Top of Data under study

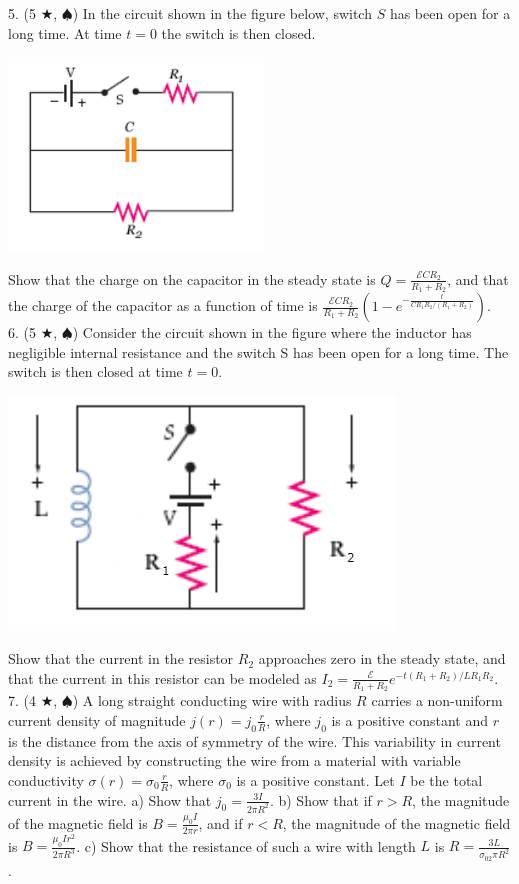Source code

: 5. (5 $\bigstar$, $\spadesuit$) In the circuit shown in the figure below, switch $S$ has been open for a long time. At time $t = 0$ the switch is then closed.
\begin{center}
	\includegraphics[scale=1]{images/em/RC-problem3.png}
\end{center}
Show that the charge on the capacitor in the steady state is $Q = \frac{\mathscr{E}CR_2}{R_1+R_2}$, and that the charge of the capacitor as a function of time is $\frac{\mathscr{E}CR_2}{R_1+R_2}(1- e^{-\frac{t}{CR_1R_2/(R_1+R_2)}})$.\\
6. (5 $\bigstar$, $\spadesuit$) Consider the circuit shown in the figure where the inductor has negligible
internal resistance and the switch S has been open for a long time. The switch is then closed at time $t=0$.
\begin{center}
	\includegraphics[scale=0.5]{images/em/LR-problem1.png}
\end{center}
Show that the current in the resistor $R_2$ approaches zero in the steady state, and that the current in this resistor can be modeled as $I_2 = \frac{\mathscr{E}}{R_1+R_2}e^{-t(R_1+R_2)/LR_1R_2}$.\\
7. (4 $\bigstar$, $\spadesuit$) A long straight conducting wire with radius $R$ carries a non-uniform current density of magnitude $j(r) = j_0\frac{r}{R}$, where $j_0$ is a positive constant and $r$ is the distance from the axis of symmetry of the wire. This variability in current density is achieved by constructing the wire from a material with variable conductivity $\sigma(r) = \sigma_0 \frac{r}{R}$, where $\sigma_0$ is a positive constant. Let $I$ be the total current in the wire. a) Show that $j_0 = \frac{3I}{2\pi R^2}$. b) Show that if $r>R$, the magnitude of the magnetic field is $B = \frac{\mu_0 I}{2\pi r}$, and if $r < R$, the magnitude of the magnetic field is $B = \frac{\mu_0 I r^2}{2\pi R^3}$. c) Show that the resistance of such a wire with length $L$ is $R = \frac{3L}{\sigma_02\pi R^2}$.\\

Bottom of Data under study

Brief:
Would you please print out all the records above exactly, minus any pictures?

Solution to the exercise:
Source code

: 5. (5 $\bigstar$, $\spadesuit$) In the circuit shown in the figure below, switch $S$ has been open for a long time. At time $t = 0$ the switch is then closed.
\begin{center}
	\includegraphics[scale=1]{images/em/RC-problem3.png}
\end{center}
Show that the charge on the capacitor in the steady state is $Q = \frac{\mathscr{E}CR_2}{R_1+R_2}$, and that the charge of the capacitor as a function of time is $\frac{\mathscr{E}CR_2}{R_1+R_2}(1- e^{-\frac{t}{CR_1R_2/(R_1+R_2)}})$.\\
6. (5 $\bigstar$, $\spadesuit$) Consider the circuit shown in the figure where the inductor has negligible
internal resistance and the switch S has been open for a long time. The switch is then closed at time $t=0$.
\begin{center}
	\includegraphics[scale=0.5]{images/em/LR-problem1.png}
\end{center}
Show that the current in the resistor $R_2$ approaches zero in the steady state, and that the current in this resistor can be modeled as $I_2 = \frac{\mathscr{E}}{R_1+R_2}e^{-t(R_1+R_2)/LR_1R_2}$.\\
7. (4 $\bigstar$, $\spadesuit$) A long straight conducting wire with radius $R$ carries a non-uniform current density of magnitude $j(r) = j_0\frac{r}{R}$, where $j_0$ is a positive constant and $r$ is the distance from the axis of symmetry of the wire. This variability in current density is achieved by constructing the wire from a material with variable conductivity $\sigma(r) = \sigma_0 \frac{r}{R}$, where $\sigma_0$ is a positive constant. Let $I$ be the total current in the wire. a) Show that $j_0 = \frac{3I}{2\pi R^2}$. b) Show that if $r>R$, the magnitude of the magnetic field is $B = \frac{\mu_0 I}{2\pi r}$, and if $r < R$, the magnitude of the magnetic field is $B = \frac{\mu_0 I r^2}{2\pi R^3}$. c) Show that the resistance of such a wire with length $L$ is $R = \frac{3L}{\sigma_02\pi R^2}$.\\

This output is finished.